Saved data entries
┏━━
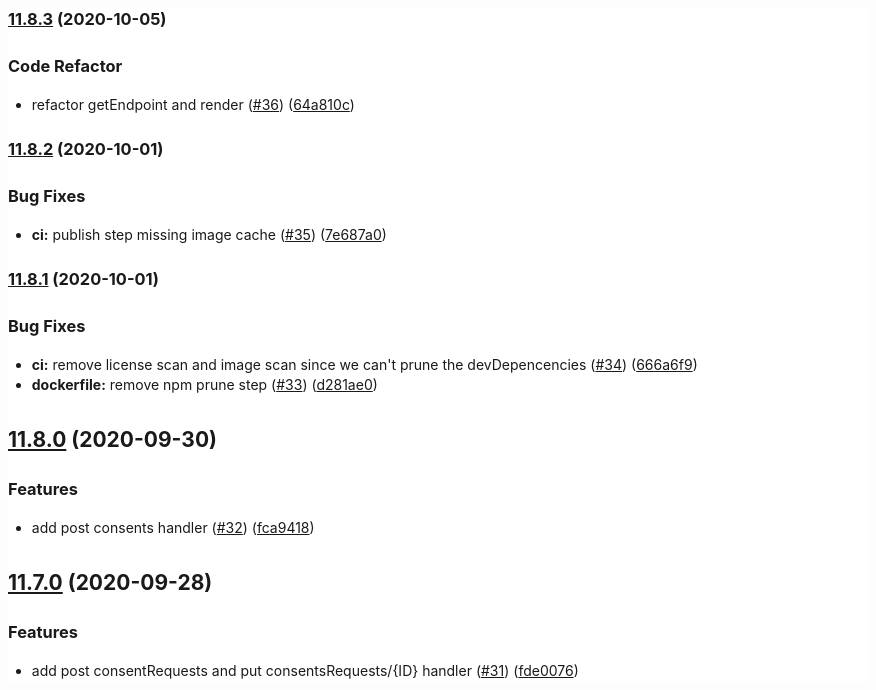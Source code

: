 ### [11.8.3](https://github.com/mojaloop/thirdparty-api-svc/compare/v11.8.2...v11.8.3) (2020-10-05)


### Code Refactor

* refactor getEndpoint and render ([#36](https://github.com/mojaloop/thirdparty-api-svc/issues/36)) ([64a810c](https://github.com/mojaloop/thirdparty-api-svc/commit/64a810c1b2fbf84c73128527e876fc4aea965f31))

### [11.8.2](https://github.com/mojaloop/thirdparty-api-svc/compare/v11.8.1...v11.8.2) (2020-10-01)


### Bug Fixes

* **ci:** publish step missing image cache ([#35](https://github.com/mojaloop/thirdparty-api-svc/issues/35)) ([7e687a0](https://github.com/mojaloop/thirdparty-api-svc/commit/7e687a0b236c07eb1619c86a168f0f372d4b2029))

### [11.8.1](https://github.com/mojaloop/thirdparty-api-svc/compare/v11.8.0...v11.8.1) (2020-10-01)


### Bug Fixes

* **ci:** remove license scan and image scan since we can't prune the devDepencencies ([#34](https://github.com/mojaloop/thirdparty-api-svc/issues/34)) ([666a6f9](https://github.com/mojaloop/thirdparty-api-svc/commit/666a6f9ffaffb0ba8965cbfa38418db24eea8b3c))
* **dockerfile:** remove npm prune step ([#33](https://github.com/mojaloop/thirdparty-api-svc/issues/33)) ([d281ae0](https://github.com/mojaloop/thirdparty-api-svc/commit/d281ae022f5d2f2936082cf7daf4266c1cb21339))

## [11.8.0](https://github.com/mojaloop/thirdparty-api-svc/compare/v11.7.0...v11.8.0) (2020-09-30)


### Features

* add post consents handler ([#32](https://github.com/mojaloop/thirdparty-api-svc/issues/32)) ([fca9418](https://github.com/mojaloop/thirdparty-api-svc/commit/fca94181437c129c91cdf5a4cff44ca091c7db81))

## [11.7.0](https://github.com/mojaloop/thirdparty-api-svc/compare/v11.6.4...v11.7.0) (2020-09-28)


### Features

* add post consentRequests and put consentsRequests/{ID} handler ([#31](https://github.com/mojaloop/thirdparty-api-svc/issues/31)) ([fde0076](https://github.com/mojaloop/thirdparty-api-svc/commit/fde00768fadb7e00a483d4db58ef0382e502cb97))
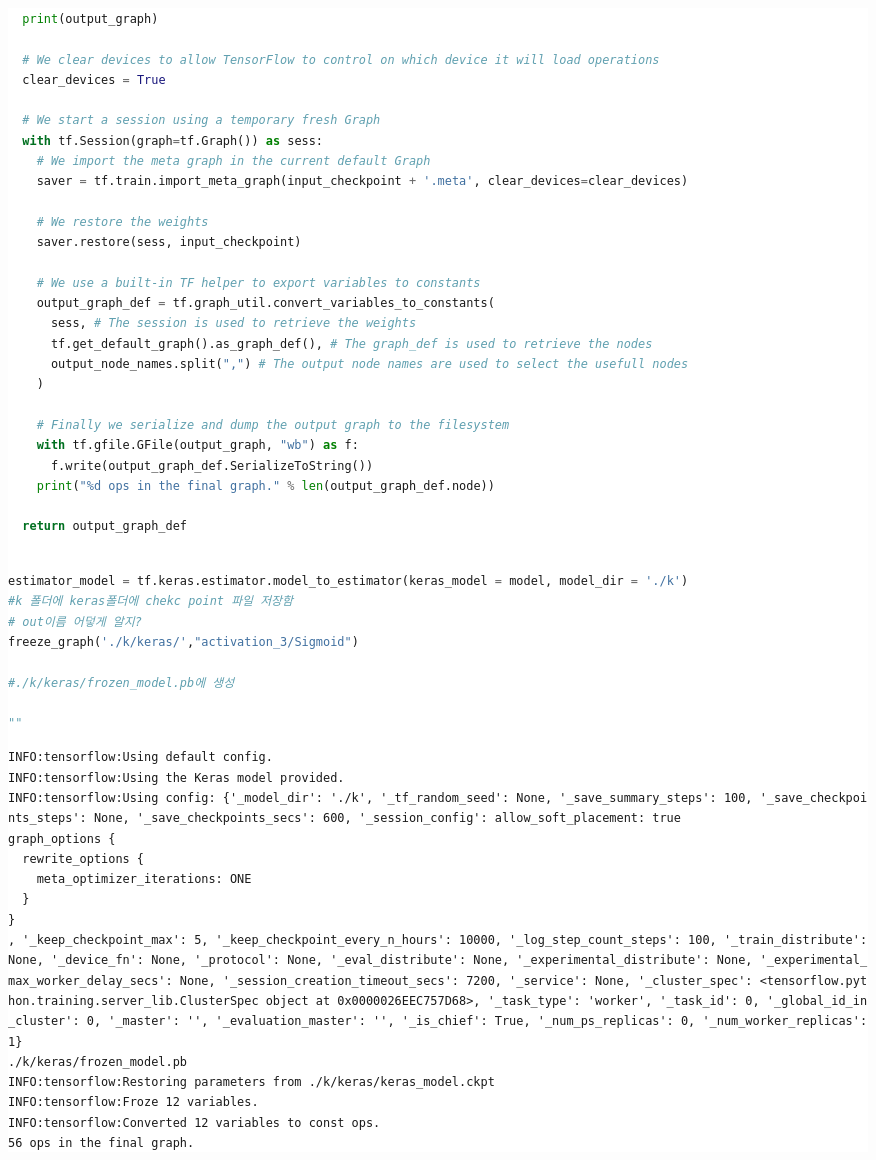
 ```python
  print(output_graph)

  # We clear devices to allow TensorFlow to control on which device it will load operations
  clear_devices = True

  # We start a session using a temporary fresh Graph
  with tf.Session(graph=tf.Graph()) as sess:
    # We import the meta graph in the current default Graph
    saver = tf.train.import_meta_graph(input_checkpoint + '.meta', clear_devices=clear_devices)

    # We restore the weights
    saver.restore(sess, input_checkpoint)

    # We use a built-in TF helper to export variables to constants
    output_graph_def = tf.graph_util.convert_variables_to_constants(
      sess, # The session is used to retrieve the weights
      tf.get_default_graph().as_graph_def(), # The graph_def is used to retrieve the nodes 
      output_node_names.split(",") # The output node names are used to select the usefull nodes
    ) 

    # Finally we serialize and dump the output graph to the filesystem
    with tf.gfile.GFile(output_graph, "wb") as f:
      f.write(output_graph_def.SerializeToString())
    print("%d ops in the final graph." % len(output_graph_def.node))

  return output_graph_def



```


```python
estimator_model = tf.keras.estimator.model_to_estimator(keras_model = model, model_dir = './k')
#k 폴더에 keras폴더에 chekc point 파일 저장함
# out이름 어덯게 알지?
freeze_graph('./k/keras/',"activation_3/Sigmoid")

#./k/keras/frozen_model.pb에 생성

""
```

    INFO:tensorflow:Using default config.
    INFO:tensorflow:Using the Keras model provided.
    INFO:tensorflow:Using config: {'_model_dir': './k', '_tf_random_seed': None, '_save_summary_steps': 100, '_save_checkpoints_steps': None, '_save_checkpoints_secs': 600, '_session_config': allow_soft_placement: true
    graph_options {
      rewrite_options {
        meta_optimizer_iterations: ONE
      }
    }
    , '_keep_checkpoint_max': 5, '_keep_checkpoint_every_n_hours': 10000, '_log_step_count_steps': 100, '_train_distribute': None, '_device_fn': None, '_protocol': None, '_eval_distribute': None, '_experimental_distribute': None, '_experimental_max_worker_delay_secs': None, '_session_creation_timeout_secs': 7200, '_service': None, '_cluster_spec': <tensorflow.python.training.server_lib.ClusterSpec object at 0x0000026EEC757D68>, '_task_type': 'worker', '_task_id': 0, '_global_id_in_cluster': 0, '_master': '', '_evaluation_master': '', '_is_chief': True, '_num_ps_replicas': 0, '_num_worker_replicas': 1}
    ./k/keras/frozen_model.pb
    INFO:tensorflow:Restoring parameters from ./k/keras/keras_model.ckpt
    INFO:tensorflow:Froze 12 variables.
    INFO:tensorflow:Converted 12 variables to const ops.
    56 ops in the final graph.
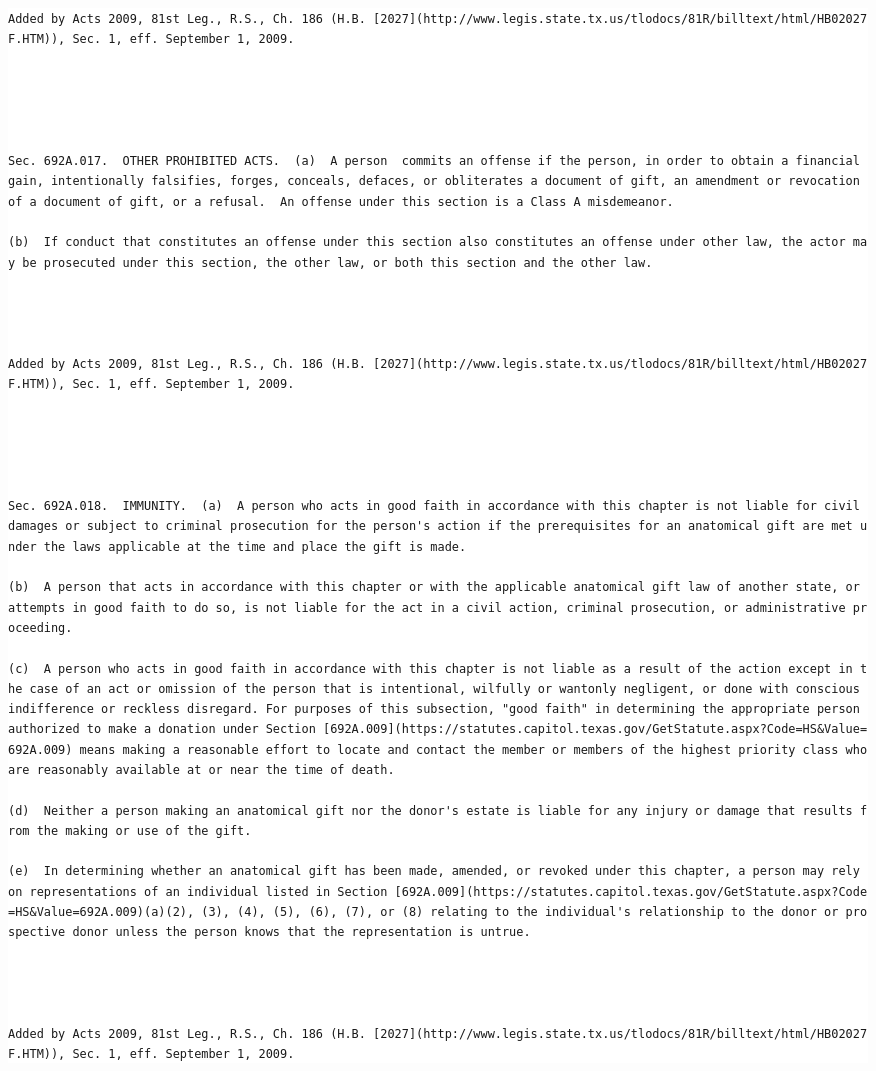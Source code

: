     
    
    
    Added by Acts 2009, 81st Leg., R.S., Ch. 186 (H.B. [2027](http://www.legis.state.tx.us/tlodocs/81R/billtext/html/HB02027F.HTM)), Sec. 1, eff. September 1, 2009.
    
    
    
    
    
    Sec. 692A.017.  OTHER PROHIBITED ACTS.  (a)  A person  commits an offense if the person, in order to obtain a financial gain, intentionally falsifies, forges, conceals, defaces, or obliterates a document of gift, an amendment or revocation of a document of gift, or a refusal.  An offense under this section is a Class A misdemeanor.
    
    (b)  If conduct that constitutes an offense under this section also constitutes an offense under other law, the actor may be prosecuted under this section, the other law, or both this section and the other law.
    
    
    
    
    Added by Acts 2009, 81st Leg., R.S., Ch. 186 (H.B. [2027](http://www.legis.state.tx.us/tlodocs/81R/billtext/html/HB02027F.HTM)), Sec. 1, eff. September 1, 2009.
    
    
    
    
    
    Sec. 692A.018.  IMMUNITY.  (a)  A person who acts in good faith in accordance with this chapter is not liable for civil damages or subject to criminal prosecution for the person's action if the prerequisites for an anatomical gift are met under the laws applicable at the time and place the gift is made.
    
    (b)  A person that acts in accordance with this chapter or with the applicable anatomical gift law of another state, or attempts in good faith to do so, is not liable for the act in a civil action, criminal prosecution, or administrative proceeding.
    
    (c)  A person who acts in good faith in accordance with this chapter is not liable as a result of the action except in the case of an act or omission of the person that is intentional, wilfully or wantonly negligent, or done with conscious indifference or reckless disregard. For purposes of this subsection, "good faith" in determining the appropriate person authorized to make a donation under Section [692A.009](https://statutes.capitol.texas.gov/GetStatute.aspx?Code=HS&Value=692A.009) means making a reasonable effort to locate and contact the member or members of the highest priority class who are reasonably available at or near the time of death.
    
    (d)  Neither a person making an anatomical gift nor the donor's estate is liable for any injury or damage that results from the making or use of the gift.
    
    (e)  In determining whether an anatomical gift has been made, amended, or revoked under this chapter, a person may rely on representations of an individual listed in Section [692A.009](https://statutes.capitol.texas.gov/GetStatute.aspx?Code=HS&Value=692A.009)(a)(2), (3), (4), (5), (6), (7), or (8) relating to the individual's relationship to the donor or prospective donor unless the person knows that the representation is untrue.
    
    
    
    
    Added by Acts 2009, 81st Leg., R.S., Ch. 186 (H.B. [2027](http://www.legis.state.tx.us/tlodocs/81R/billtext/html/HB02027F.HTM)), Sec. 1, eff. September 1, 2009.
┗━━
INSTRUCTIONS FOR THE TASK:
Return every line of the preceding records in which the word "compare" appears.

RESULT FOR THIS EXERCISE:
: ### [11.8.3](https://github.com/mojaloop/thirdparty-api-svc/compare/v11.8.2...v11.8.3) (2020-10-05)
### [11.8.2](https://github.com/mojaloop/thirdparty-api-svc/compare/v11.8.1...v11.8.2) (2020-10-01)
### [11.8.1](https://github.com/mojaloop/thirdparty-api-svc/compare/v11.8.0...v11.8.1) (2020-10-01)
## [11.8.0](https://github.com/mojaloop/thirdparty-api-svc/compare/v11.7.0...v11.8.0) (2020-09-30)
## [11.7.0](https://github.com/mojaloop/thirdparty-api-svc/compare/v11.6.4...v11.7.0) (2020-09-28)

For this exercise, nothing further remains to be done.